Located on the outer edges of San Francisco, this venue was completed in 1941, but the first wrestling event would not be held here until the early 1960s. Roy Shire became the first promoter to hold a show at the Cow Palace, when he started up his own wrestling promotion, “National All-Star Wrestling,” in Northern California, and made stops at the Palace his “crown jewel” shows (kind of like ppvs today). These shows were the jewels,because the Palace housed 15,000 in attendance. There was doubt that Shire could fill the building up, due to the fact that wrestling had been on a popularity decline in the region and the company was an upstart, but on March 4, 1961, when National All-Star Wrestling ran it’s first show there, over 16,000 fans attended the event. The top draw was the then United States Heavyweight Champion, Ray Stevens.
Around the same time, the American Wrestling Association broke away from the National Wrestling Alliance. The Cow Palace was crucial to the organization’s expansion, as it was in traditional NWA territory, and was in an important wrestling region. They held countless events at the arena, including SuperClash II, where Curt Hennig pinned Nick Bockwinkel to capture the AWA World Heavyweight Championship. I’m sure if you ever watch the AWA on ESPN Classic’s, you’ll see a show emanating from the Palace.
Much like the AWA, when Vince McMahon wanted to expand the WWF out of it’s Northeast territory, he looked to the Cow Palace. The venue housed some of the company’s first West Coast events. A more recent event, that you’re probably familiar with, held at the Palace, was No Way Out 2004. This is most notably when Eddie Guerrero won his first WWE Championship. Even more recently, Ring of Honor has held shows at the famed venue, as well as several other independent organizations, and companies throughout history.
It may not be Madison Square Garden, but the Cow Palace holds it own in wrestling history.
It may not look like much, but the Dallas Sportatorium historically ranks right up there with the Cow Palace. The building was originally constructed in 1935, in an octagonal shape, and could then house 10,000. The first wrestling card to be held in the arena, took place that same year, and was promoted by Burt Wiloughby. He promoted wrestling cards there until 1940, when a man by the name of Ed McLemore bought out Wiloughby. Unfortunately, but adding further wrestling history to it, the original octagon building was partially burned down in 1953, supposedly by a rival wrestling promoter. After that, it was only able to house about 4,500 in seating.
McLemore would form a very significant partnership in 1966, when wrestler Jack Adkisson was brought into the business fold. Adkisson is better known as Fritz von Erich. Two years later, McLemore would begin suffering a series of heart-attacks, and a year later would pass away, leaving the company to Von Erich. Under Von Erich, the promotion would become known as World Class Championship Wrestling; easily the most successful and famous organization to run shows out of the Sportatorium.
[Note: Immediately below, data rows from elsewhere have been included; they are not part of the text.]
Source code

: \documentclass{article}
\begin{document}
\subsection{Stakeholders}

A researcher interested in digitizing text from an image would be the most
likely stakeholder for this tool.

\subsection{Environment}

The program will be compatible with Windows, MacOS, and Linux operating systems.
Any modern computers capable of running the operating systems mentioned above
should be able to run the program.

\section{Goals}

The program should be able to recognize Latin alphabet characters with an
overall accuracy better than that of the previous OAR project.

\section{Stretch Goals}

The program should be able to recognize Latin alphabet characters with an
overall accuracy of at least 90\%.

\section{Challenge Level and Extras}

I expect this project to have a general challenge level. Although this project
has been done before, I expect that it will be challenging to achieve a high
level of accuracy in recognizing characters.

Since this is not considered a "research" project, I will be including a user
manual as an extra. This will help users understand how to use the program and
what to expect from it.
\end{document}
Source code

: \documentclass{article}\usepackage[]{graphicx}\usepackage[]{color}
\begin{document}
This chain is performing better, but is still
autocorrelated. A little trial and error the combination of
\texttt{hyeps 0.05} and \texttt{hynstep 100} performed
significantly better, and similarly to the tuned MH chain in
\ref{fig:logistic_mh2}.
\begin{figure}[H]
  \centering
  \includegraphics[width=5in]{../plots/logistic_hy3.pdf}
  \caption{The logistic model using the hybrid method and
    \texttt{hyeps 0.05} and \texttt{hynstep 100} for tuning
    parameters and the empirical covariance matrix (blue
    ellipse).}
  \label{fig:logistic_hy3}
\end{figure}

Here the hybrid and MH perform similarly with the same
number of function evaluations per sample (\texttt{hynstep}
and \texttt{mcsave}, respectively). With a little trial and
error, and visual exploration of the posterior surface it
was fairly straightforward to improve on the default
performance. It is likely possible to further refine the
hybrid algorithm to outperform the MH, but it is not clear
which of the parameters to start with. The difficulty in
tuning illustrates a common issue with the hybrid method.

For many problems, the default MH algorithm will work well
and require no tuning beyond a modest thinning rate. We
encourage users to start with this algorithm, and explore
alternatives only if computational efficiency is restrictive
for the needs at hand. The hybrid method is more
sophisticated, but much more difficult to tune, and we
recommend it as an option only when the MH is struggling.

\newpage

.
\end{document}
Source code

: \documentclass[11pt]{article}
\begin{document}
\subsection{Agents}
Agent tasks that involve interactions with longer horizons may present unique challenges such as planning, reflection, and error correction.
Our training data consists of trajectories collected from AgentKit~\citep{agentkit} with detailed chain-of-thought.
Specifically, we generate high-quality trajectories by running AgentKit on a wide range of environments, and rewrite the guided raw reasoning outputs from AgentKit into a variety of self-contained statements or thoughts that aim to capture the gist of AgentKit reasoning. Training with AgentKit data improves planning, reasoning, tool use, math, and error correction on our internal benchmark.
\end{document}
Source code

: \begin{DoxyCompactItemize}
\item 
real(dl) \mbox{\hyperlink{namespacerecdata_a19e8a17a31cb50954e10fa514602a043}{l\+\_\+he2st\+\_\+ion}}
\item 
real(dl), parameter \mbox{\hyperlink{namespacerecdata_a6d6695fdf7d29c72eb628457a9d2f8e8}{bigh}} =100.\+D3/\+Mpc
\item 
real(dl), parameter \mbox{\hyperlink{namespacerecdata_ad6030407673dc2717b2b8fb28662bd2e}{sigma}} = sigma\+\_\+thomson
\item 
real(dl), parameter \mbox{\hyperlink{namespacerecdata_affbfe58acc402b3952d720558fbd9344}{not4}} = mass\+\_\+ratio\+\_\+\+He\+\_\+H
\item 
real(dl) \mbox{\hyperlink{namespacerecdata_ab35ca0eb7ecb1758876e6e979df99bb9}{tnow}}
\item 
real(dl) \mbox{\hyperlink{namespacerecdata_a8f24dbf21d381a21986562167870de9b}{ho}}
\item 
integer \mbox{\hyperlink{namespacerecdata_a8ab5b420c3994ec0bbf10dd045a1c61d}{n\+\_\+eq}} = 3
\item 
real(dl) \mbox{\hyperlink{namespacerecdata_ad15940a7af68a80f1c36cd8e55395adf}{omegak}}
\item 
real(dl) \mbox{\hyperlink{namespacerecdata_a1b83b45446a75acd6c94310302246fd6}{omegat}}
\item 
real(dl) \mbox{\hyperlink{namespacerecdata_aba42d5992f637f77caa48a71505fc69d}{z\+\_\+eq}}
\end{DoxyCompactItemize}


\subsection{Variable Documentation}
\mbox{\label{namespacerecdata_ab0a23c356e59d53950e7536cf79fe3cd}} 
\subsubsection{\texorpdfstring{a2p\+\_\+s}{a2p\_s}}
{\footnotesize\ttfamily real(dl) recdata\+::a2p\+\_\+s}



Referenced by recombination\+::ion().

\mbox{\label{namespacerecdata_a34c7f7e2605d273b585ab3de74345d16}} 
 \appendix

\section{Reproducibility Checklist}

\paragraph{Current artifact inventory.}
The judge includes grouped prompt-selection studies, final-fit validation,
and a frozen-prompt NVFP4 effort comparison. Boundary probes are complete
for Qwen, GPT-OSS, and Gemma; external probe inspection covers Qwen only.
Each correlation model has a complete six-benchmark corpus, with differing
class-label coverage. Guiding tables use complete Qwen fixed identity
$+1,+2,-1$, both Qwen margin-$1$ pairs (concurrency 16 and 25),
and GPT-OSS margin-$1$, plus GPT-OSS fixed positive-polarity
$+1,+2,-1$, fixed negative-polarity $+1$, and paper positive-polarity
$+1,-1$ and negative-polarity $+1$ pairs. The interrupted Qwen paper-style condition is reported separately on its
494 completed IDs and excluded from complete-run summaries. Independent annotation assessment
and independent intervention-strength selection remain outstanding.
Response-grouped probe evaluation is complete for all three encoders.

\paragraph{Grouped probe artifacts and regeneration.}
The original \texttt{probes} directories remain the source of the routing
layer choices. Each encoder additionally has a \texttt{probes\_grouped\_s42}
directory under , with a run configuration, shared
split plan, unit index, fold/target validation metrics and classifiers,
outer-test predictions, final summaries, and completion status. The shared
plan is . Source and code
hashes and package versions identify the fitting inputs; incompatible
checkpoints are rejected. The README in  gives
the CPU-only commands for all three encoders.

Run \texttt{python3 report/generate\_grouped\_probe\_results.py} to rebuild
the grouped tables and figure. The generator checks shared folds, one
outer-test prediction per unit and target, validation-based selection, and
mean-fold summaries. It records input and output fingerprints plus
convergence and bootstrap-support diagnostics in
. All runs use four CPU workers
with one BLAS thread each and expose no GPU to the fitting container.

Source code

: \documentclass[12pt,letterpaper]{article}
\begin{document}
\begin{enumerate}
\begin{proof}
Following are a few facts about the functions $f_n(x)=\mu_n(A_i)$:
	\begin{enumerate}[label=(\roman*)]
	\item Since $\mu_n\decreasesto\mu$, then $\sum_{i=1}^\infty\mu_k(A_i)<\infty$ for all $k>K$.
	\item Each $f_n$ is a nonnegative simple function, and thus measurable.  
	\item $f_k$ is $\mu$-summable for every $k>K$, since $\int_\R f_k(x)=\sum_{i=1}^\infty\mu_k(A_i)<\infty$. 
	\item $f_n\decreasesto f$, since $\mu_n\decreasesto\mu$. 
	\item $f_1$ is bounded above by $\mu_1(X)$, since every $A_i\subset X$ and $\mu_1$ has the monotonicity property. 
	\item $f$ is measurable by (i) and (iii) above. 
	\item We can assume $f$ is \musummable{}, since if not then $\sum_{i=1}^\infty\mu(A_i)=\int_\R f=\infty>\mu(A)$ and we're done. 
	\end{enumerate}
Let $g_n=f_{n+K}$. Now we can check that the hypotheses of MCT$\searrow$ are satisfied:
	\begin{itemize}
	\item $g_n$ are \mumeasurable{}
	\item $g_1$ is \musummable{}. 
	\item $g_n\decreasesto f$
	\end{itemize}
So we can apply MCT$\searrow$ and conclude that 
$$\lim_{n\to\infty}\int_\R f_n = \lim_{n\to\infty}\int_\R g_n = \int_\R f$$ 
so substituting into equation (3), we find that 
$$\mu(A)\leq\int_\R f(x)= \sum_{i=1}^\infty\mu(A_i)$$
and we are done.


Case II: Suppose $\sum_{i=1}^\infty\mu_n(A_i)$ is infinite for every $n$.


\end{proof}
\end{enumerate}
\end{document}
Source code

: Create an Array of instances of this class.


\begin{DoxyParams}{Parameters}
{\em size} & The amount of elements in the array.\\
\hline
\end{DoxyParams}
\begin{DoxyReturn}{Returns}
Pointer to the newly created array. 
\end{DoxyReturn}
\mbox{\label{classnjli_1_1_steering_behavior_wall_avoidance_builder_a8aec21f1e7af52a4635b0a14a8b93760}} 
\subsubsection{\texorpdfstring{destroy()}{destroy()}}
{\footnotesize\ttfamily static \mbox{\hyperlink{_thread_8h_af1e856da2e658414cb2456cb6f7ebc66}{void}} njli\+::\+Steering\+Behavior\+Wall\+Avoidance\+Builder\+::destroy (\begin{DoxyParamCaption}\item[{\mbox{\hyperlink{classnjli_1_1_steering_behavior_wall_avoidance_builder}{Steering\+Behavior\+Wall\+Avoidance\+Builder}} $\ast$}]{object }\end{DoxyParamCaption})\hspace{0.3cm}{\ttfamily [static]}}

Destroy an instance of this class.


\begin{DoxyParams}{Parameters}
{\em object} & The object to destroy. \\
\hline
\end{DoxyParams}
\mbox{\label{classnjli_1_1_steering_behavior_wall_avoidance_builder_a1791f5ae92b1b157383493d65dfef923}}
Times were tumultuous in the mid and late 1980s, with the World Wrestling Federation quickly expanding their reach into other territories, and making business hard for smaller companies. A few promotions tried to combat the spread by making their own company larger, WCCW being one of them.
In 1986, WCCW split away from the National Wrestling Alliance, for the second time in the organizations history (the first time was in 1953). A bigger reason WCCW left the NWA banner, though, was due to then NWA President, Jim Crockett Jr, making the decision to no longer book World Champion, Ric Flair, in the state of Texas.
WCCW would fold in 1990, due to the changing times, and would be marred by numerous tragedies involving several top stars. The Dallas Sportatorium’s doors remained open, however. The Global Wrestling Federation found a home in it, but the organization only lasted until 1994. After that, various independent companies ran some shows in the arena, but they never drew many fans, and eventually the companies turned to smaller venues. In 2001, the building would once again be stricken by fire, this time causing much more damage than the previous. Two years later, the building would finally be torn down.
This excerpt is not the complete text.